Cal snorted. “Broken glass. He’ll be sorry, though.” He sounded slightly proud. Niko sighed.
“Let me see that,” he said, holding out his hand for the wounded limb. “Make sure it’s clean.”
“I can take care of myself,” Cal snarled, and Niko didn’t take it personally.
“I know,” he said, “But give me the chance to take care of you? Since I’m up anyway.” Cal subsided, and Niko moved in, checked the wound (clean, not too deep) and finished the stitches. Cal closed his eyes, breathing slowly and evenly.
“I’m sorry,” he said eventually. “M’a bad brother.”
“Are not,” Niko contradicted mildly. Cal lifted his head.
“Shot you.”
“I’d’ve been more pissed if you’d missed.” There was another silence. Niko got up and got a glass of water, shoved it into Cal’s hands. He held onto it without drinking, eyes somewhere far away.
“What would you have done if I’d died?” Cal asked, and Niko shook his head sharply and murmured, “This is why I don’t let you get drunk.”
(Pretended he hadn’t thought about it. Hadn’t thought about it, and hadn’t been utterly lost.)
Cal fell asleep on his shoulder. He snored softly. The cut was livid on his forearm. It would probably leave a scar.
**
Robin came by while Cal was out running. Of his own volition. That was a bit disturbing. The Puck seemed almost awkward, and Niko took pity on him and let him inside, though he felt certain he’d regret it.
“How’s the kid?” Robin asked, rather abruptly, and Niko stared at him until Robin looked away. Cal’s mental state wasn’t something he wanted to discuss with anyone. Not even Cal, particularly. (Not when he was already worrying and didn’t need more reasons to do it.) “Yeah,” said Robin after a moment. “Figures. Can’t blame him. Having something like that in your head…” He shuddered. Niko just waited.

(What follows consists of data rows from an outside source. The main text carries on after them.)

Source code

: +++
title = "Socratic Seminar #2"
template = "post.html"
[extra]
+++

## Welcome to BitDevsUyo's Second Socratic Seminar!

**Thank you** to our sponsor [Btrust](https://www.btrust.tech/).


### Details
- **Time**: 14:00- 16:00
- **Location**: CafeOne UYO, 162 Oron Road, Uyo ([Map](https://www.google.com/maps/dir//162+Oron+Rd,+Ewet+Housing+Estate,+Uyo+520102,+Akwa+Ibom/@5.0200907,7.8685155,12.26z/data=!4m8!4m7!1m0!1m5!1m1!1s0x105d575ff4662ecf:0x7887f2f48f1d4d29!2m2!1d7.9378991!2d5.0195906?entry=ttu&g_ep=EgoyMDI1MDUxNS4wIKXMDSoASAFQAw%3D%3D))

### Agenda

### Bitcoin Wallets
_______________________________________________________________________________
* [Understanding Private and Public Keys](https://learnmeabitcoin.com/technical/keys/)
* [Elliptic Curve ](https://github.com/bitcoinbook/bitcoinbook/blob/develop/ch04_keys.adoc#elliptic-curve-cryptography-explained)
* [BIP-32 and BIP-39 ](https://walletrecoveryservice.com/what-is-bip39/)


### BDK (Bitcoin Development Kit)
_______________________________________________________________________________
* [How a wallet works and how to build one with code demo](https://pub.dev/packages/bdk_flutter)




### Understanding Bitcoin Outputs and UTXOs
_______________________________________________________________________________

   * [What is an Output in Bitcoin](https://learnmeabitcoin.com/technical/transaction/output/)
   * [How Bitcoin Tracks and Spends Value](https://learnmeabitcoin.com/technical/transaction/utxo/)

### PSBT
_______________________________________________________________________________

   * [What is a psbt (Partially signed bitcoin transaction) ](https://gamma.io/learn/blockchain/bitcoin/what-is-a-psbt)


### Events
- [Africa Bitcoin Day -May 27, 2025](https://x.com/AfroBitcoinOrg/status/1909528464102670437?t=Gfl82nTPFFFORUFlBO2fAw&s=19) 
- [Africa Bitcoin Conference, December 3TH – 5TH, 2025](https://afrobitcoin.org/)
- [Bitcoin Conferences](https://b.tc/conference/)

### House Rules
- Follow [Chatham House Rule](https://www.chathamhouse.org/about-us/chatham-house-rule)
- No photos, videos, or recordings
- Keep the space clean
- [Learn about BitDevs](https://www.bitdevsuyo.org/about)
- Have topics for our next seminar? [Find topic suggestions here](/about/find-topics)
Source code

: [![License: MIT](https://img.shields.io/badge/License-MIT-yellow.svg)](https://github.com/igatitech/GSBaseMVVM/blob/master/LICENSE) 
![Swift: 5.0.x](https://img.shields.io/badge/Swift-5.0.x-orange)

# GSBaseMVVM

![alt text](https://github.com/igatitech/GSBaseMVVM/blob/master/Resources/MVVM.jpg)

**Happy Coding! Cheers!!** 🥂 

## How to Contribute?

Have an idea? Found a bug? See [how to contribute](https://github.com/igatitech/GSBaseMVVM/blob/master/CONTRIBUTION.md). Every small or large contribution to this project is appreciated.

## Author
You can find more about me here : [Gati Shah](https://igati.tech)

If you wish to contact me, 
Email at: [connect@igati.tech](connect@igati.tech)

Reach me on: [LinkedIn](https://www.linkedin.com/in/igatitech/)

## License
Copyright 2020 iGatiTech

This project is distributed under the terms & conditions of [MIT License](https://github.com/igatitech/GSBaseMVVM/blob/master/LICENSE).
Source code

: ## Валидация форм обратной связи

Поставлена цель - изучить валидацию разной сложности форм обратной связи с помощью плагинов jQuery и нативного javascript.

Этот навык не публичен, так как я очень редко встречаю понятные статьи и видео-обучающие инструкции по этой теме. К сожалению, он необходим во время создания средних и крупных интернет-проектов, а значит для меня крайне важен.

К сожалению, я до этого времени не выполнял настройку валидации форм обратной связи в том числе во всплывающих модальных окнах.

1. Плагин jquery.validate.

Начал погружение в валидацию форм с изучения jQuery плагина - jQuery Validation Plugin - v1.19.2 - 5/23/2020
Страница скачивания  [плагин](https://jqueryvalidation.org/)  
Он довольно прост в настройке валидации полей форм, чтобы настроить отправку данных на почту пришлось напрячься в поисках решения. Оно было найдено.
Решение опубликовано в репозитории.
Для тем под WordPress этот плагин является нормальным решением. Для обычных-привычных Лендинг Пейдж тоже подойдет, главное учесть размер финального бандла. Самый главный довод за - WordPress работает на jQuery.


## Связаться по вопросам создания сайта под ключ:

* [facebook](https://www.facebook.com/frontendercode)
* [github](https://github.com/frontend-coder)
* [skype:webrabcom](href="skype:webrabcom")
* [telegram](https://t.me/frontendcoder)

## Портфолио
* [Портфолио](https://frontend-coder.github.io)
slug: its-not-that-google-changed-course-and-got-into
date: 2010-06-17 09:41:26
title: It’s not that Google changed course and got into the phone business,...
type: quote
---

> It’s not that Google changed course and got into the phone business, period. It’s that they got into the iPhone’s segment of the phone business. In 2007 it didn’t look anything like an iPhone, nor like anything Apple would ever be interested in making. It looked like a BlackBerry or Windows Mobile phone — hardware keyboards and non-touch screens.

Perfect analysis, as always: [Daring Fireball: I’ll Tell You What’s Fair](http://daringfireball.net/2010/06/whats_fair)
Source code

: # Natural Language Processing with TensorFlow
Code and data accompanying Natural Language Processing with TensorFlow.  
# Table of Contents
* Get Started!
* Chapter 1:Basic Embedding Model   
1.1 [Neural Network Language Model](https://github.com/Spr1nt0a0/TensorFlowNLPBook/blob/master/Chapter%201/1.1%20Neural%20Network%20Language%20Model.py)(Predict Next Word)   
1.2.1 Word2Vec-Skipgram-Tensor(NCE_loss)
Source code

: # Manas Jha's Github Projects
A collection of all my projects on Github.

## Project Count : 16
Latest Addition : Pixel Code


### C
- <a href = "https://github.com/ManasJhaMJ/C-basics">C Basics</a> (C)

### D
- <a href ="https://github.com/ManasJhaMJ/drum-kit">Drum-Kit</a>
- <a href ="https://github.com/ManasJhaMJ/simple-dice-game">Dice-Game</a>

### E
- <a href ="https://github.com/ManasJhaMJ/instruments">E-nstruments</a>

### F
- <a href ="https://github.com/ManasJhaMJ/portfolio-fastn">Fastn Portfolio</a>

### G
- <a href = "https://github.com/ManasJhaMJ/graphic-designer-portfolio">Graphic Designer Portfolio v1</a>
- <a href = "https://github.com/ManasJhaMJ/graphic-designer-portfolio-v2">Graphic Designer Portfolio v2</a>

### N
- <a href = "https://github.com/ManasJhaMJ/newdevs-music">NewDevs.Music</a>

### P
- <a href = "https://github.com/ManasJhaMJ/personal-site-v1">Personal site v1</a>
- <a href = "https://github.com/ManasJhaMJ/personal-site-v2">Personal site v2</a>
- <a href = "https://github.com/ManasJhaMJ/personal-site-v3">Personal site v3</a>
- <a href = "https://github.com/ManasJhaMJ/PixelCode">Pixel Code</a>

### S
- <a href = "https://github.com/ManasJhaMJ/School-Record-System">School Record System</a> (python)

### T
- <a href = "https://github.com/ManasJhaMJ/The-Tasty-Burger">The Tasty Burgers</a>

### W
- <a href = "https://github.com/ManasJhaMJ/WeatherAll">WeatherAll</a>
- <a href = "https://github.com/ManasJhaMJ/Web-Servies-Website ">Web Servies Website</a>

“You?” Robin said, after a few moments.
“I’m fine.”
Robin blinked just once, then said, “Yeah, I guess you are,” and fled. Niko stared at the wall and swallowed hard a few times.
**
Cal stumbled into the bathroom still half asleep one morning while Niko was making breakfast, and a moment later there was a yell that had Niko jumping to his feet and running down the hall even before the crash that followed. He burst into the bathroom and found Cal pressed up against the bathtub, staring at the remnants of the mirror.
Stupid, Niko thought viciously, Stupid, you should have gotten rid of it. Should have-
“Cal?” he said, carefully. Cal shook his head.
“Thought I saw something,” he said, “Thought I…fuck. It was the last one. It said so. It said so.” He was shaking, and Niko felt a surge of desire to kill something, anything, but particularly Darkling. He was almost sorry Cal’d gotten to it first.
“It’s dead, Cal,” Niko said. “It’s not coming back.”
Cal nodded jerkily, and glanced at his hands. “Hey,” he said, and Niko followed his gaze and actually swore when he noticed they were bleeding. “Should’ve used a jacket.” He grinned, lopsided. That made Niko want to hurt something too.
“Wash,” he said, roughly, gesturing to the sink. “I’ll go get the tweezers and gauze.”
“It’s not so bad,” Cal said, still staring at his hands. “Doesn’t even really hurt.”
Niko’s stomach lurched and he said, “Cal,” in his best warning voice. Cal glanced at him with eyes too deep and hollow and Niko wanted to take it all away, make it better, and hated that he couldn’t.
“Yeah,” Cal said finally. “Yeah, okay.”
(Later, taping his hands back together: “What if it’s still in me? Somewhere way down deep-”
“It’s not.”)
**
They went after a pack of revenants, something stupid, easy, but enough of them that they were becoming a nuisance-
“Come on!” Cal yelled, eyes wide and wild and grin like a skull. “Come on, you fuckers, what are you waiting for!”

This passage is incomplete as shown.